Correlation analysis and linear regression models in this study showed that postoperative alignment is a predictor for functional outcomes. Furthermore, the R 2 were high, which indicates that alignment was a strong predictor of functional outcomes. Interestingly, preoperative OA severity of the compartments was not predictive for functional outcomes at short-term follow-up even though OA progression in these compartments is considered as the most common failure mode [2, 8, 9]. It seems that, when appropriate patient selection is performed, OA progression is not related to the amount of OA severity at the time of surgery but is caused by the amount of valgus alignment. One patient in this study had a preoperative valgus of 6.7°, but alignment was overcorrected to a varus of 2.0° (measured at hip-knee-ankle radiographs). At 2.3-year follow-up, patient reported a total WOMAC score of 52 and medial OA progression was seen at radiographic follow-up (Fig. 1).

Fig. 1
figure 1

Radiographs of an 85-year-old man are shown. Preoperatively (left radiograph), a valgus angle of 6.7° was measured on hip-knee-ankle radiographs and no medial OA was seen. Unfortunately, the alignment was overcorrected to 2.0° of varus. At 2.3-year follow-up, this patient reported a total WOMAC score of 52 with medial compartment OA progression (right radiograph)
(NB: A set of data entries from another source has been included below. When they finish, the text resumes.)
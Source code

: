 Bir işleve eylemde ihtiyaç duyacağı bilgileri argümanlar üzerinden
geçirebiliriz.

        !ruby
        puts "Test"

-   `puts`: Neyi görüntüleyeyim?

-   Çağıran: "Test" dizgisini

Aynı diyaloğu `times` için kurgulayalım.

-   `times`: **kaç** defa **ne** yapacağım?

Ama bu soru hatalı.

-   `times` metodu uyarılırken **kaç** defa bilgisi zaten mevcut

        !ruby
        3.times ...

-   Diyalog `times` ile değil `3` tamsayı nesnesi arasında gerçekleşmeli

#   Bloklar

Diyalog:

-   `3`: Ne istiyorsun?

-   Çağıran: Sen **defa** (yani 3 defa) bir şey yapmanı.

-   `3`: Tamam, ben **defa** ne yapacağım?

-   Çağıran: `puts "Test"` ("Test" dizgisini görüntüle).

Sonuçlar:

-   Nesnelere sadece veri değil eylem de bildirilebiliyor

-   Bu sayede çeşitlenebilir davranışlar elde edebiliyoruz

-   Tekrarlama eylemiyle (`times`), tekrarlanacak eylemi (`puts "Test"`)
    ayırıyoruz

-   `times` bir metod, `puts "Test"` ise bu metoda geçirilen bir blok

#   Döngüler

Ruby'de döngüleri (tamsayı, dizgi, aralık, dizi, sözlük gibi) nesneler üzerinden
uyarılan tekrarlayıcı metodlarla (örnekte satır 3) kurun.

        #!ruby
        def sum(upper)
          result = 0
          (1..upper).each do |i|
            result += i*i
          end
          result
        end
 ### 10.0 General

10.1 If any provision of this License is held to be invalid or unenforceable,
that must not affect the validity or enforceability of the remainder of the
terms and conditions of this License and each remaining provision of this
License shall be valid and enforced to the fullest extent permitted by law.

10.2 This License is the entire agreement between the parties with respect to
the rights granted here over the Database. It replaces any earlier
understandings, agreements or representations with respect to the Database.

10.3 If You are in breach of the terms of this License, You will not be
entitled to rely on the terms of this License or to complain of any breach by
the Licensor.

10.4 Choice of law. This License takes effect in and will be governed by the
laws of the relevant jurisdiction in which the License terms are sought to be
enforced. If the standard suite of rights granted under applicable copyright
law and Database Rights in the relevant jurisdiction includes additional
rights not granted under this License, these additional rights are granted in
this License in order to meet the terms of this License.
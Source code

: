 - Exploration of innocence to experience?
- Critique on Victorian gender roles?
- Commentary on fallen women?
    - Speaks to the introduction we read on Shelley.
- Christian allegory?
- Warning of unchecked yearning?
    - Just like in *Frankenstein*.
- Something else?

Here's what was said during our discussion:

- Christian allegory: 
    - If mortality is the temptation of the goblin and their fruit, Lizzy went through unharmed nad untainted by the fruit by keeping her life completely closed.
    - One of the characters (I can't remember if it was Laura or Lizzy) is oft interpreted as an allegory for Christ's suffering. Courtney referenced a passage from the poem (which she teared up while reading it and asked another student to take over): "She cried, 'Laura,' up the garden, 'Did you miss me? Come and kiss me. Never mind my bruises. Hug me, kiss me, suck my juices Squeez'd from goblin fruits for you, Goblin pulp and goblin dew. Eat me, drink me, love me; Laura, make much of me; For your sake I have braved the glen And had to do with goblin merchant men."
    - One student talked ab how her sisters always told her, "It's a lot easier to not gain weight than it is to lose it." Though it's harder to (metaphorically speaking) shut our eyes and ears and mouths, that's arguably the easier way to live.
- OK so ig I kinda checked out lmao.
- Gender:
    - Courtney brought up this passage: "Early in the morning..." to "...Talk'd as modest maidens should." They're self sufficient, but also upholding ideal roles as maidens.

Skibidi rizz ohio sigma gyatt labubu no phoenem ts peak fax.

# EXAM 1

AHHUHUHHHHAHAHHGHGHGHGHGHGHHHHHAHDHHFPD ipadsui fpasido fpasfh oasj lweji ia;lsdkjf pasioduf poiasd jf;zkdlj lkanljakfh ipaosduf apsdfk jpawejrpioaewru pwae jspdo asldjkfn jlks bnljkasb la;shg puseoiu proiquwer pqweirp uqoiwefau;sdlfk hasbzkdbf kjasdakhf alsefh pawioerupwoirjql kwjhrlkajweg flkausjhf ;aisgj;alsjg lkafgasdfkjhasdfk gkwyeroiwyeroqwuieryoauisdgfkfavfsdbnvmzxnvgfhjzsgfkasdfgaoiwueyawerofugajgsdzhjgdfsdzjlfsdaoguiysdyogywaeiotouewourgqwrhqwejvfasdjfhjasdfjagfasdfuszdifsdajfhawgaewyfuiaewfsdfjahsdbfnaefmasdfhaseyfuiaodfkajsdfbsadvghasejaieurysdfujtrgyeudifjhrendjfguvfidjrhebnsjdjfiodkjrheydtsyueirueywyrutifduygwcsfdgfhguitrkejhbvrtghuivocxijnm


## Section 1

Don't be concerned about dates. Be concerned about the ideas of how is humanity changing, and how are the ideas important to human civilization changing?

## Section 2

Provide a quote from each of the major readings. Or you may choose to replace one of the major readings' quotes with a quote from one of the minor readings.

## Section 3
Although any differences in outcomes between younger and older patients could not be detected, some controversy exists around the role of age on functional outcomes [40, 42]. Thompson et al. [40] reported higher KSS in patients younger than 60 years, while Von Keudell et al. [42] could not find any difference in patient satisfaction between younger and older patients. With regard to BMI, several studies showed that a higher BMI is correlated with poor functional outcomes [6, 24, 40]. However, most patients in these studies underwent medial UKA and studies assessing functional outcomes following lateral UKA are lacking. In this study, patients with BMI ≥ 30 had worse functional outcomes (82.8 ± 21.1) compared to patients with a BMI < 25 (91.1 ± 8.3) and a BMI between 25 and 30 (91.6 ± 12.7), but these differences were not statistically significant. This could be explained by the fact only six patients had a BMI ≥ 30. Large studies or registries are necessary to further assess the role of these factors on outcomes due to the low frequency of lateral UKA.
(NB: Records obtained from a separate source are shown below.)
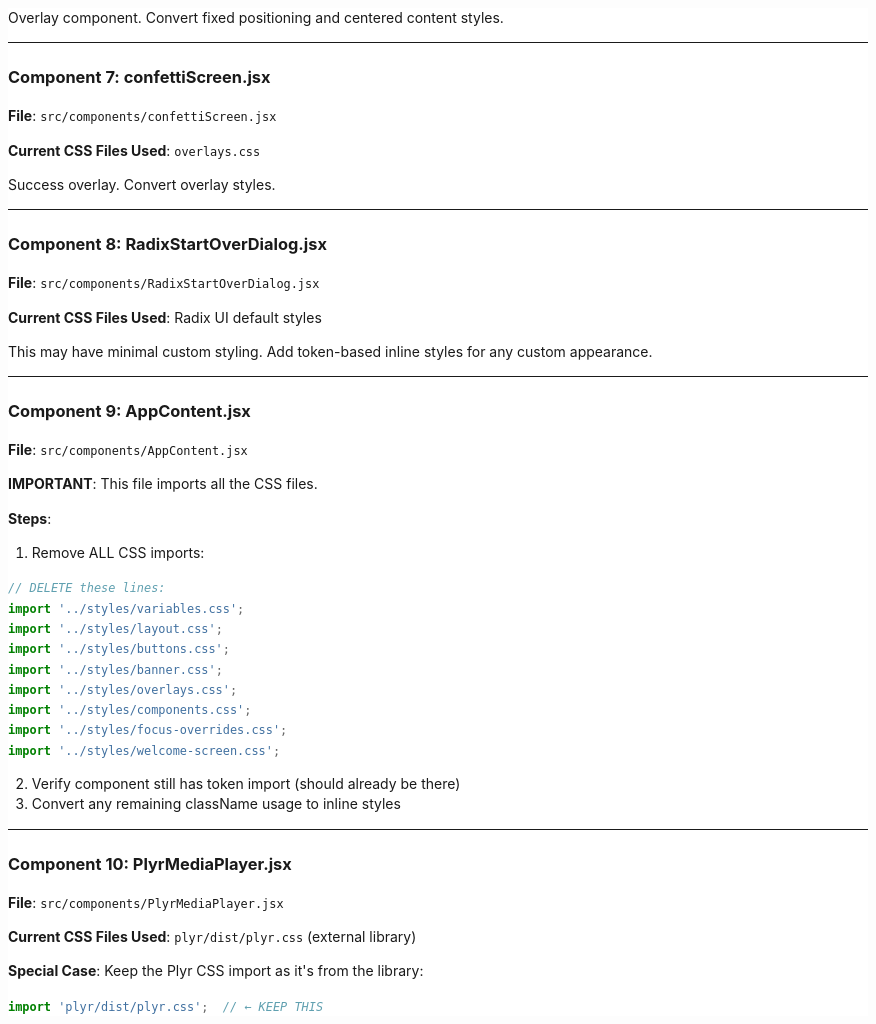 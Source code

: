 Overlay component. Convert fixed positioning and centered content styles.

---

### Component 7: confettiScreen.jsx

**File**: `src/components/confettiScreen.jsx`

**Current CSS Files Used**: `overlays.css`

Success overlay. Convert overlay styles.

---

### Component 8: RadixStartOverDialog.jsx

**File**: `src/components/RadixStartOverDialog.jsx`

**Current CSS Files Used**: Radix UI default styles

This may have minimal custom styling. Add token-based inline styles for any custom appearance.

---

### Component 9: AppContent.jsx

**File**: `src/components/AppContent.jsx`

**IMPORTANT**: This file imports all the CSS files.

**Steps**:

1. Remove ALL CSS imports:
```jsx
// DELETE these lines:
import '../styles/variables.css';
import '../styles/layout.css';
import '../styles/buttons.css';
import '../styles/banner.css';
import '../styles/overlays.css';
import '../styles/components.css';
import '../styles/focus-overrides.css';
import '../styles/welcome-screen.css';
```

2. Verify component still has token import (should already be there)
3. Convert any remaining className usage to inline styles

---

### Component 10: PlyrMediaPlayer.jsx

**File**: `src/components/PlyrMediaPlayer.jsx`

**Current CSS Files Used**: `plyr/dist/plyr.css` (external library)

**Special Case**: Keep the Plyr CSS import as it's from the library:
```jsx
import 'plyr/dist/plyr.css';  // ← KEEP THIS
```
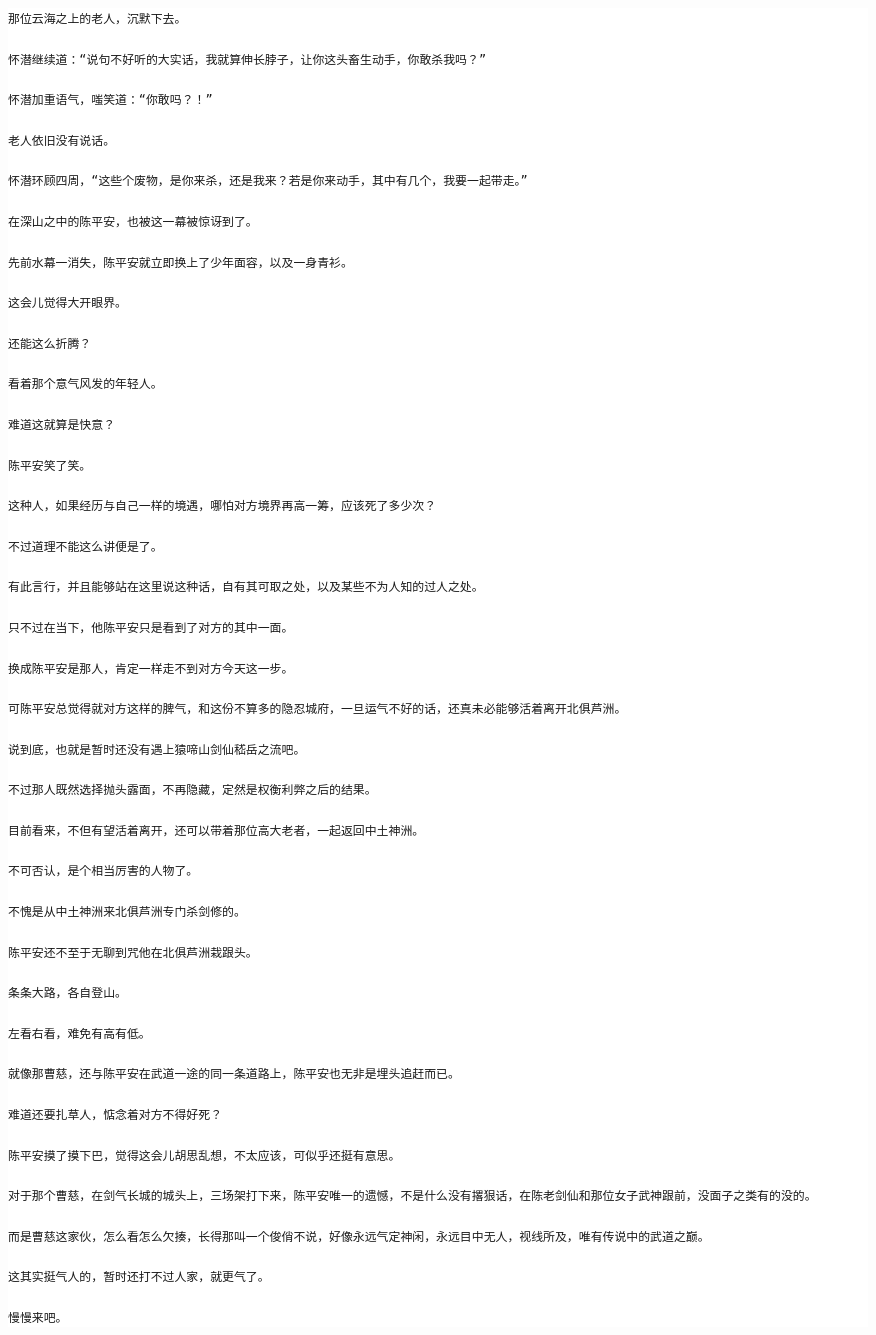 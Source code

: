     那位云海之上的老人，沉默下去。

    怀潜继续道：“说句不好听的大实话，我就算伸长脖子，让你这头畜生动手，你敢杀我吗？”

    怀潜加重语气，嗤笑道：“你敢吗？！”

    老人依旧没有说话。

    怀潜环顾四周，“这些个废物，是你来杀，还是我来？若是你来动手，其中有几个，我要一起带走。”

    在深山之中的陈平安，也被这一幕被惊讶到了。

    先前水幕一消失，陈平安就立即换上了少年面容，以及一身青衫。

    这会儿觉得大开眼界。

    还能这么折腾？

    看着那个意气风发的年轻人。

    难道这就算是快意？

    陈平安笑了笑。

    这种人，如果经历与自己一样的境遇，哪怕对方境界再高一筹，应该死了多少次？

    不过道理不能这么讲便是了。

    有此言行，并且能够站在这里说这种话，自有其可取之处，以及某些不为人知的过人之处。

    只不过在当下，他陈平安只是看到了对方的其中一面。

    换成陈平安是那人，肯定一样走不到对方今天这一步。

    可陈平安总觉得就对方这样的脾气，和这份不算多的隐忍城府，一旦运气不好的话，还真未必能够活着离开北俱芦洲。

    说到底，也就是暂时还没有遇上猿啼山剑仙嵇岳之流吧。

    不过那人既然选择抛头露面，不再隐藏，定然是权衡利弊之后的结果。

    目前看来，不但有望活着离开，还可以带着那位高大老者，一起返回中土神洲。

    不可否认，是个相当厉害的人物了。

    不愧是从中土神洲来北俱芦洲专门杀剑修的。

    陈平安还不至于无聊到咒他在北俱芦洲栽跟头。

    条条大路，各自登山。

    左看右看，难免有高有低。

    就像那曹慈，还与陈平安在武道一途的同一条道路上，陈平安也无非是埋头追赶而已。

    难道还要扎草人，惦念着对方不得好死？

    陈平安摸了摸下巴，觉得这会儿胡思乱想，不太应该，可似乎还挺有意思。

    对于那个曹慈，在剑气长城的城头上，三场架打下来，陈平安唯一的遗憾，不是什么没有撂狠话，在陈老剑仙和那位女子武神跟前，没面子之类有的没的。

    而是曹慈这家伙，怎么看怎么欠揍，长得那叫一个俊俏不说，好像永远气定神闲，永远目中无人，视线所及，唯有传说中的武道之巅。

    这其实挺气人的，暂时还打不过人家，就更气了。

    慢慢来吧。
This study has several limitations. As previously mentioned, the number of patients with preoperative data (n = 25) and follow-up (n = 39) is relatively small. Therefore, future studies are necessary to show differences in functional outcome between BMI ≥ 30 and <30. This low number of patients is seen in the literature due to the low frequency of UKA procedure at the lateral compartment (5–10 %) [1, 3]. Another limitation is that no optimal upper limit of postoperative valgus alignment could be found. Due to the tight control of alignment afforded by the robotic-assisted system, the largest postoperative valgus was 7° and therefore studies with larger differences in postoperative alignment are needed to assess the optimal upper limit of postoperative valgus alignment in lateral UKA. Finally, this study reported patient-reported functional outcomes and did therefore not report objective clinical results.

The findings of this study showed that postoperative alignment is correlated with short-term functional outcomes. Based on these findings, a surgeon should aim for an undercorrection of 3°–7° of valgus, when performing lateral UKA surgery, in order to achieve optimal short-term functional outcomes.

Conclusions

In lateral UKA, postoperative alignment appears to be a key predictor of early functional outcomes. As in medial UKA, functional outcome is sensitive to postoperative alignment; interestingly, however, more undercorrection appears to be necessary in lateral UKA (3°–7° of undercorrection) compared to medial UKA (1°–4° of undercorrection). Future studies are needed to evaluate the effect of valgus alignment on both long-term functional outcomes and revision rates.